I’m working on a new story about dinosaurs. In my childhood, these terrible lizards were an obsession. I memorized dozens of them. They are no less impressive to children today. When I visited the American Museum of Natural History, I was surrounded by awestruck kids who could barely speak at the sight of such enormous, incredible monsters.
I went there to rekindle my old fascination and came across this fellow. His official name is Deinonychus (dye-nonny-kus) antirrhopus (“terrible claw”), an early Cretaceous period non-avian maniraptor. The paleontologist John Ostrom came up with a revolutionary theory in the 1960s that some of these creatures were quick, agile, and predatory. This undercut the prevailing notion that dinosaurs were large, slow-footed beasts, and made them even more frightening and astonishing.

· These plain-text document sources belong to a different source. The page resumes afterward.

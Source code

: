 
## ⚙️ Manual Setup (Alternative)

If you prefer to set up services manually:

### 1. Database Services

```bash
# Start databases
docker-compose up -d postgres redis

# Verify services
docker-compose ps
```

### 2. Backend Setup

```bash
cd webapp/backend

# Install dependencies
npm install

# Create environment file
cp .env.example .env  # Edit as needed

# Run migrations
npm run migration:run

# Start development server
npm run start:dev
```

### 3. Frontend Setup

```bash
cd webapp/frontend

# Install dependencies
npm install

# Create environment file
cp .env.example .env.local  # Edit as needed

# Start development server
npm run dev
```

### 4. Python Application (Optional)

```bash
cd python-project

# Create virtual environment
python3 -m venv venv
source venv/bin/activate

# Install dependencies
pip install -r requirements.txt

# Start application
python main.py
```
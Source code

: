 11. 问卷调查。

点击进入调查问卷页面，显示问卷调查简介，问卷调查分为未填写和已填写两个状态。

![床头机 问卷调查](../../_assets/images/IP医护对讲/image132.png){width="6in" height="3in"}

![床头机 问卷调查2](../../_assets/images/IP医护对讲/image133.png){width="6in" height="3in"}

Although the text beside the display says the creature was non-avian—which I assume means it didn’t actually fly—the fossil is posed in its glass cabinet (to my bewilderment) as if it was hurtling through the air.

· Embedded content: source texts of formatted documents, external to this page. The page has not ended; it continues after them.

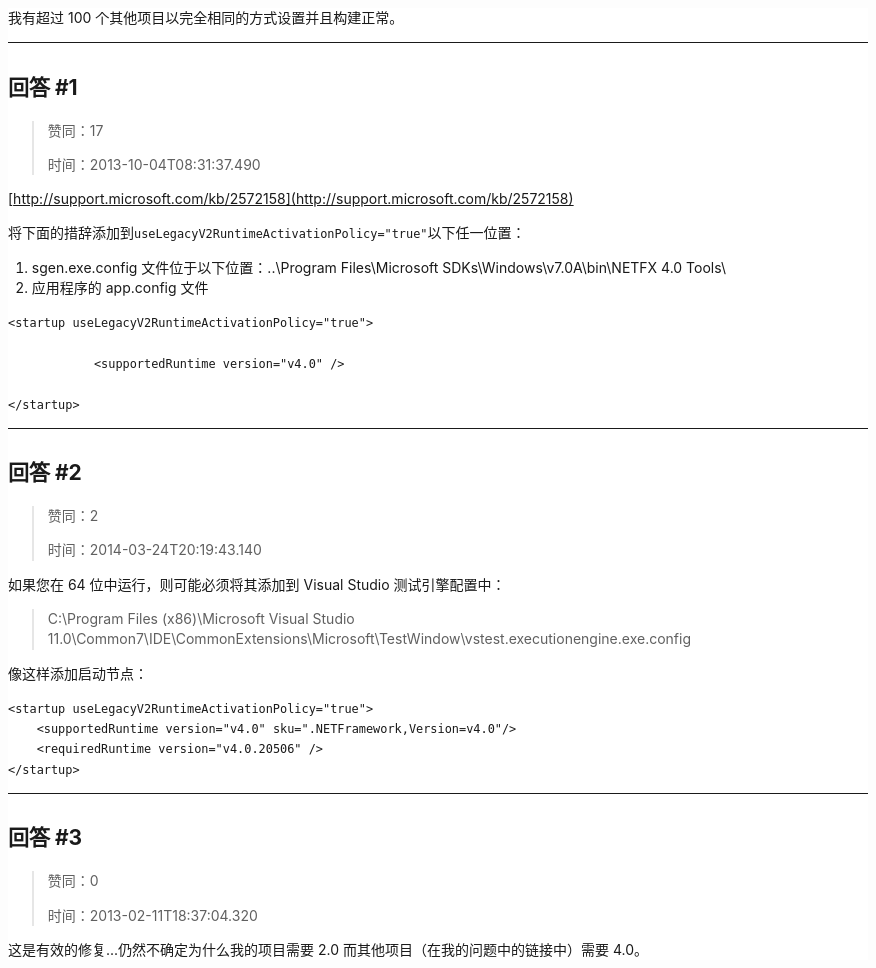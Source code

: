 我有超过 100 个其他项目以完全相同的方式设置并且构建正常。

* * *

## 回答 #1

> 赞同：17
> 
> 时间：2013-10-04T08:31:37.490

[http://support.microsoft.com/kb/2572158](http://support.microsoft.com/kb/2572158)

将下面的措辞添加到`useLegacyV2RuntimeActivationPolicy="true"`以下任一位置：

1.  sgen.exe.config 文件位于以下位置：..\Program Files\Microsoft SDKs\Windows\v7.0A\bin\NETFX 4.0 Tools\
2.  应用程序的 app.config 文件

```
<startup useLegacyV2RuntimeActivationPolicy="true">

            <supportedRuntime version="v4.0" />

</startup> 
```

* * *

## 回答 #2

> 赞同：2
> 
> 时间：2014-03-24T20:19:43.140

如果您在 64 位中运行，则可能必须将其添加到 Visual Studio 测试引擎配置中：

> C:\Program Files (x86)\Microsoft Visual Studio 11.0\Common7\IDE\CommonExtensions\Microsoft\TestWindow\vstest.executionengine.exe.config

像这样添加启动节点：

```
<startup useLegacyV2RuntimeActivationPolicy="true">
    <supportedRuntime version="v4.0" sku=".NETFramework,Version=v4.0"/>
    <requiredRuntime version="v4.0.20506" />
</startup> 
```

* * *

## 回答 #3

> 赞同：0
> 
> 时间：2013-02-11T18:37:04.320

这是有效的修复...仍然不确定为什么我的项目需要 2.0 而其他项目（在我的问题中的链接中）需要 4.0。
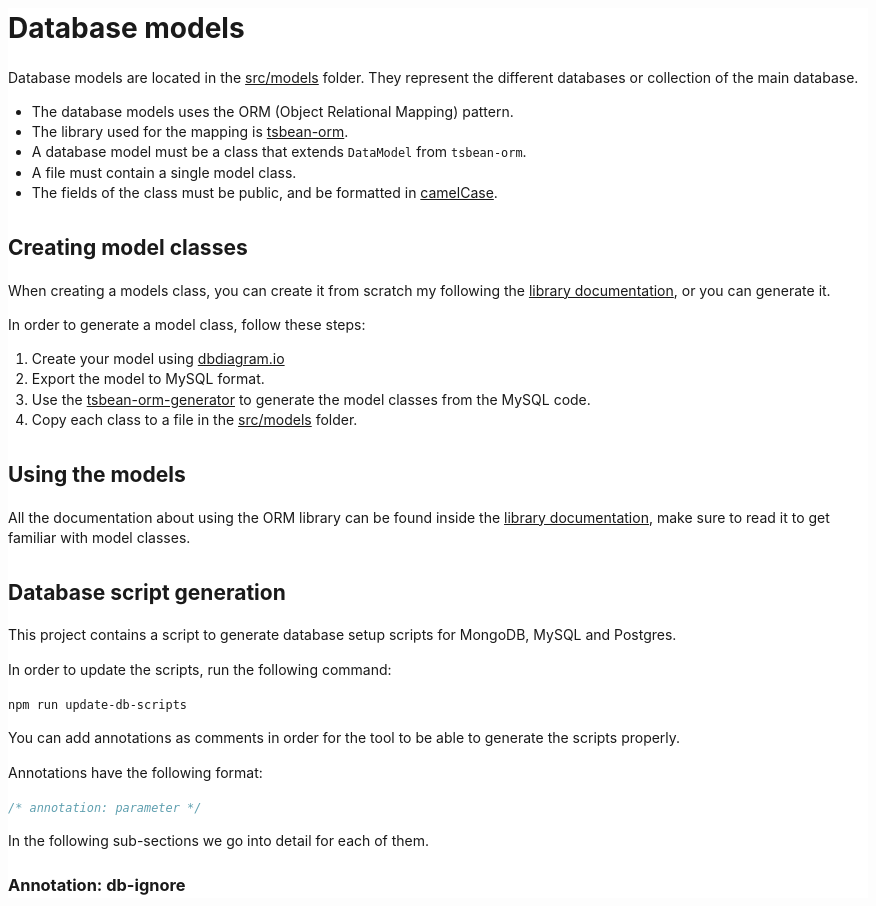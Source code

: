 # Database models

Database models are located in the [src/models](../src/models/) folder. They represent the different databases or collection of the main database.

 - The database models uses the ORM (Object Relational Mapping) pattern.
 - The library used for the mapping is [tsbean-orm](https://github.com/AgustinSRG/tsbean-orm).
 - A database model must be a class that extends `DataModel` from `tsbean-orm`.
 - A file must contain a single model class.
 - The fields of the class must be public, and be formatted in [camelCase](https://en.wikipedia.org/wiki/Camel_case).

## Creating model classes

When creating a models class, you can create it from scratch my following the [library documentation](https://github.com/AgustinSRG/tsbean-orm?tab=readme-ov-file#data-models), or you can generate it.

In order to generate a model class, follow these steps:

 1. Create your model using [dbdiagram.io](https://dbdiagram.io/home)
 2. Export the model to MySQL format.
 3. Use the [tsbean-orm-generator](https://agustinsrg.github.io/tsbean-codegen/) to generate the model classes from the MySQL code.
 4. Copy each class to a file in the [src/models](../src/models/) folder.

## Using the models

All the documentation about using the ORM library can be found inside the [library documentation](https://github.com/AgustinSRG/tsbean-orm?tab=readme-ov-file#data-models), make sure to read it to get familiar with model classes.

## Database script generation

This project contains a script to generate database setup scripts for MongoDB, MySQL and Postgres.

In order to update the scripts, run the following command:

```sh
npm run update-db-scripts
```

You can add annotations as comments in order for the tool to be able to generate the scripts properly. 

Annotations have the following format:

```ts
/* annotation: parameter */
```

In the following sub-sections we go into detail for each of them.

### Annotation: db-ignore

Look at those fantastic teeth! The bones of its skull are full of gaps, which suggests that its head was much lighter than some of its theropod contemporaries. I eyeballed the length of its upper and lower arm and leg bones. They looked shockingly similar to the proportions of a human skeleton. In fact, as I stood near it in the noisy exhibition hall, I imagined this creature sitting in the driver seat of a pickup truck with its tail thrashing in the back seat!